No livro, Abath defende que a proposta do aprimoramento erotético só funciona para os conceitos sociais não disputados, pois não é claro o que é conhecer um ente social, tal como o casamento, não é saber responder à pergunta “O que é o casamento?” apenas dizendo “Casamento é…” (ABATH, 2022, p. 77). Aqui se revela o ponto fraco da proposta do aprimoramento erotético. Eis minha crítica:
Por se apoiar no conhecimento (epistemologia), em vez de se apoiar no esquema conceitual que usamos para lidar com a realidade (ontologia), o aprimoramento não dá conta de uma parte significativa das perguntas do tipo o-que-é.

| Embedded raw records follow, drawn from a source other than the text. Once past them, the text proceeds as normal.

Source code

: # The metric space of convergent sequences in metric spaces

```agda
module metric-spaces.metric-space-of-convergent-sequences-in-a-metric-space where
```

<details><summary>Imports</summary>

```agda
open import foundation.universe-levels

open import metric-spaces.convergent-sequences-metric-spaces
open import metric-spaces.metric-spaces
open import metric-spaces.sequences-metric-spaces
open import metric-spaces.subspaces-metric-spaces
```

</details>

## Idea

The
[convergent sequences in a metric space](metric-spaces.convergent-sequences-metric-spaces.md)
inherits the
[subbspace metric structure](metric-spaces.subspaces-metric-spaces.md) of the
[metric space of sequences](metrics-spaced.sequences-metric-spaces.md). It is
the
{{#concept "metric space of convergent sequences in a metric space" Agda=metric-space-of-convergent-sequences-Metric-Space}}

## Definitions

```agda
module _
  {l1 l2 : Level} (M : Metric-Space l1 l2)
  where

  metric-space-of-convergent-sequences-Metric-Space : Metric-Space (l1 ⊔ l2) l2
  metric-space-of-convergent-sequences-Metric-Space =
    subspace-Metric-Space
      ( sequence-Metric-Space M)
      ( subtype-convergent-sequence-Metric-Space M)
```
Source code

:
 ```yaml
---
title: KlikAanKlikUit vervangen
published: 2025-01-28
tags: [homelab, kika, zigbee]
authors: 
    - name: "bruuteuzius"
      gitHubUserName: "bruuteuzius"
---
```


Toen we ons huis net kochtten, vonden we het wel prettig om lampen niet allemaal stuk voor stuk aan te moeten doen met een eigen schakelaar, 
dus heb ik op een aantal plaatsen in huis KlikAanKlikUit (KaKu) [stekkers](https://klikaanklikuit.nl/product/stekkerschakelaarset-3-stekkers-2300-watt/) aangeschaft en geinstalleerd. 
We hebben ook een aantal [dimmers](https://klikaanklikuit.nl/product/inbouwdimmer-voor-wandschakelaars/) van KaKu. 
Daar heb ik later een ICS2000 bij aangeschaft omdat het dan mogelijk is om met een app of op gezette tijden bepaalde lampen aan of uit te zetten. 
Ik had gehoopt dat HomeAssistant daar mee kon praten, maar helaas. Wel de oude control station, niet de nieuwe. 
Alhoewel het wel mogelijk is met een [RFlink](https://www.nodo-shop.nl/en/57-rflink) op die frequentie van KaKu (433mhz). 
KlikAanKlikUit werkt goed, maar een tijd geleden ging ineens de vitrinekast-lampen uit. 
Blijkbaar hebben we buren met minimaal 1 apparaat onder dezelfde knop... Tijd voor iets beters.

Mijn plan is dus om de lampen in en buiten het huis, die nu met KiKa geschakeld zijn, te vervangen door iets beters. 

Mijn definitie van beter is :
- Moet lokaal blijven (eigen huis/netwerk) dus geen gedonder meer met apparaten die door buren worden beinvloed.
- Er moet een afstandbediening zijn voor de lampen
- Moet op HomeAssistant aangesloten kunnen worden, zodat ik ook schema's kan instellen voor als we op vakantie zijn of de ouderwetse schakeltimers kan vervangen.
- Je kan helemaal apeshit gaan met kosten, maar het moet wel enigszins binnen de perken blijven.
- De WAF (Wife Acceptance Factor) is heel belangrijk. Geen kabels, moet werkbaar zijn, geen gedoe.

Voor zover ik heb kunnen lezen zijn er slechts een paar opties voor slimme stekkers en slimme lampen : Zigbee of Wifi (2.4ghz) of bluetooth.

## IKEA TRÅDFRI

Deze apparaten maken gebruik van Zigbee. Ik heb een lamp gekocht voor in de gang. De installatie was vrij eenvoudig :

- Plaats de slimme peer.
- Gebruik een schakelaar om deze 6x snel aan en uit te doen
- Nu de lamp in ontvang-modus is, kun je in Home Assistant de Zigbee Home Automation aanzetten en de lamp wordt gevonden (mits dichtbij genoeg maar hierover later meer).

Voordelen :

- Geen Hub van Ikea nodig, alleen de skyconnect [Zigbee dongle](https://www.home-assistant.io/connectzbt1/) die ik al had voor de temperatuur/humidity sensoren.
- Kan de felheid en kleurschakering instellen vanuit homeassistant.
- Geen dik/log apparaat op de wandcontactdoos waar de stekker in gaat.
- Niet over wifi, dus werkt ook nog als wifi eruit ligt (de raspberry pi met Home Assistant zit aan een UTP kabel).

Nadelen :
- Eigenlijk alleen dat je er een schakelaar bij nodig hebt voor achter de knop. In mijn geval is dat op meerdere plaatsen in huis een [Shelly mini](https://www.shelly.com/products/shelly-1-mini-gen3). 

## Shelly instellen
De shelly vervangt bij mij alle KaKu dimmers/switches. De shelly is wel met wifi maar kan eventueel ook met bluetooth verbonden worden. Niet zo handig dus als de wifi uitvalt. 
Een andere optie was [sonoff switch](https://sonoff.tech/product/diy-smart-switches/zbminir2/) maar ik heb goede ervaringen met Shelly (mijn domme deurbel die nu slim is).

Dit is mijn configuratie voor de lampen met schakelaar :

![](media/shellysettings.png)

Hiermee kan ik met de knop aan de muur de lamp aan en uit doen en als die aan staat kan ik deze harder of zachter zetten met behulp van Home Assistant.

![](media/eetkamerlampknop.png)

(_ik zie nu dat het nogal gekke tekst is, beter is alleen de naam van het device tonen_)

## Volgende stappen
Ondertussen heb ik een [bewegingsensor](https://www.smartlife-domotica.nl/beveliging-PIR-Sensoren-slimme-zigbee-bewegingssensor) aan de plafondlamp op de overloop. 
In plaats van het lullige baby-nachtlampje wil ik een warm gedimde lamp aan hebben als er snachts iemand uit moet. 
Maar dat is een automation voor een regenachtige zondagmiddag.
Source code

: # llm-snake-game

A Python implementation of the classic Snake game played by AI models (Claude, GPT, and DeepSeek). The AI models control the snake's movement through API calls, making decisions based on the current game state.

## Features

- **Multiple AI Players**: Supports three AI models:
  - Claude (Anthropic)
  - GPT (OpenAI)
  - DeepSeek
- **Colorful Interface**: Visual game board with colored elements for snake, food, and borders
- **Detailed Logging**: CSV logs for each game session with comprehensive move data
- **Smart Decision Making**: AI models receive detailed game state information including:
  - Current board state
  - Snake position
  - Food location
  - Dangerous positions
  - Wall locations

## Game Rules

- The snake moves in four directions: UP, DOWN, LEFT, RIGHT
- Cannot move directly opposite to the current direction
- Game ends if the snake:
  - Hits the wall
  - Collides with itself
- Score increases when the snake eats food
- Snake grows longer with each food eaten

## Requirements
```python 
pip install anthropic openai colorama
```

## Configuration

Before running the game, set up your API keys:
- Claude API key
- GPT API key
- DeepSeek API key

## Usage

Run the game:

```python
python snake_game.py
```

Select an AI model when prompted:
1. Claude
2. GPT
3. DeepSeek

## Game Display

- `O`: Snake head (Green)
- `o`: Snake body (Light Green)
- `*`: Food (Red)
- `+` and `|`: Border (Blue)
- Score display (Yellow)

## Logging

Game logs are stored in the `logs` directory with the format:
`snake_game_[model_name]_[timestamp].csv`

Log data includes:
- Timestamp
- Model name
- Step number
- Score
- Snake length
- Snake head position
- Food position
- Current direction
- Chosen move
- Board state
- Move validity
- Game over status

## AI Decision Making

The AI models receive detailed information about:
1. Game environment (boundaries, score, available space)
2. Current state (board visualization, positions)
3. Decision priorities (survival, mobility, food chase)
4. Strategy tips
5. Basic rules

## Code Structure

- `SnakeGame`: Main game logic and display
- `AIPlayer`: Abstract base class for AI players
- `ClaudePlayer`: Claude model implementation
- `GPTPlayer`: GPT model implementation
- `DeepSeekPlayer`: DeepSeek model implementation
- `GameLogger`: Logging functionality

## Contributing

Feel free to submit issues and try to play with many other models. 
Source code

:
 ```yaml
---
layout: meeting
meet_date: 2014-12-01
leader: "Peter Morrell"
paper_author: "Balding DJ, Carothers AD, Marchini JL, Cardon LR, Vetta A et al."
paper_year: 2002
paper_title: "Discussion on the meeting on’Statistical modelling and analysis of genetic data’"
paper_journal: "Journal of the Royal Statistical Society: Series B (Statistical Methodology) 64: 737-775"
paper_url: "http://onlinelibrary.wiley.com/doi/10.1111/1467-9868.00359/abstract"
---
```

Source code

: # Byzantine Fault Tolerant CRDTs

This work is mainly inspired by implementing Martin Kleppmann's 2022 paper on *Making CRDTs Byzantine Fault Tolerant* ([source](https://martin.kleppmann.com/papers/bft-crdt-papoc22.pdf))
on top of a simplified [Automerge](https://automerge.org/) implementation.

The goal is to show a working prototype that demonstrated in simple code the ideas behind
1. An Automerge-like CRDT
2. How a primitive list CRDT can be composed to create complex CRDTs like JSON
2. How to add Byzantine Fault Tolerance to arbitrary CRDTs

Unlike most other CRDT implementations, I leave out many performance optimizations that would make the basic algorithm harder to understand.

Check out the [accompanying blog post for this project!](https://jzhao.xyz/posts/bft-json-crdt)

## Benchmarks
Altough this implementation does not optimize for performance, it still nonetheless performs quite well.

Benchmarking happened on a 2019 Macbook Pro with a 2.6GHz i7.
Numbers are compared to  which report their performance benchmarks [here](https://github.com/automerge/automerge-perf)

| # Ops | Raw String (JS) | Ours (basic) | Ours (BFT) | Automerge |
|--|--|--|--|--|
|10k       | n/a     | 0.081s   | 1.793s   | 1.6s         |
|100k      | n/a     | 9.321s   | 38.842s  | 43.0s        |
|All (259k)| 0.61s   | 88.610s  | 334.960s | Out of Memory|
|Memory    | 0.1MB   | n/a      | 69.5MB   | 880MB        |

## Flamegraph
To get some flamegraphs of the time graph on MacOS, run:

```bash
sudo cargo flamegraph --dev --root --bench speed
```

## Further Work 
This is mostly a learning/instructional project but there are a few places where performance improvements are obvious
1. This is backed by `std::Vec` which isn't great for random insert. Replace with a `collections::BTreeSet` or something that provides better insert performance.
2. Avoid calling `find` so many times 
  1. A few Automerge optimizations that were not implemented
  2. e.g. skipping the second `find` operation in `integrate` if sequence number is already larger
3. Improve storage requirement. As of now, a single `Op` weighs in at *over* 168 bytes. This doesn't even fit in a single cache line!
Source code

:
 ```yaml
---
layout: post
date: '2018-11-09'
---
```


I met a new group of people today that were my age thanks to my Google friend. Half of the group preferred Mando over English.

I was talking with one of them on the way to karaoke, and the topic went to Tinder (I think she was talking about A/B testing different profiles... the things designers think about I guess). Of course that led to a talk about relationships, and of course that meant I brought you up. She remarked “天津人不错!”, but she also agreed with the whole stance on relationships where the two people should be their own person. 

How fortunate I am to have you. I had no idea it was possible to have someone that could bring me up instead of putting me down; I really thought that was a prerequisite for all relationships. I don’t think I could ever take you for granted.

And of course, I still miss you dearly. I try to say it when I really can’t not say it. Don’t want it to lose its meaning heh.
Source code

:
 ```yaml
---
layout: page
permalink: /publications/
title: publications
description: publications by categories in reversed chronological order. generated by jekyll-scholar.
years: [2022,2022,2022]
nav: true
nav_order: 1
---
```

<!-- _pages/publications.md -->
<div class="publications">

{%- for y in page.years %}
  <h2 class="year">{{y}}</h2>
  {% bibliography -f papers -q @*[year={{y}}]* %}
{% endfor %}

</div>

Aqui se mostra mais aguda a proposta de Thomasson (2020), o qual propõe que se faça metafísica prescritiva sobre os aspectos da realidade que nos interessam, incluindo os aspectos sociais. Nessa proposta, o importante é avaliar se nossos conceitos estão de acordo com nossos interesses legítimos. A partir daí, avaliam-se as respostas às perguntas do tipo o-que-é.
Minha crítica, aqui, é que restringir a aplicação do esquema explicativo do aprimoramento erotético a espécies naturais é ad hoc. Abath sustenta que, no caso de certos entes sociais, as respostas às perguntas do tipo o-que-é podem nos parecer muitíssimo erradas (ABATH, 2022, p. 98). No entanto, este é o caso também para espécies naturais. A tese de que um átomo pode ser partido pareceu totalmente errada a vários cientistas de primeira linha, assim como a tese de que baleias são mamíferos.
A proposta de aprimoramento erotético para respostas a perguntas do tipo o-que-é relacionadas a entes sociais parece desmotivada, portanto. Melhor seria seguir o caminho de Thomasson e de tantos que reconhecem que o trabalho do metafísico prescritivo se dá no envolvimento em negociações metalinguísticas.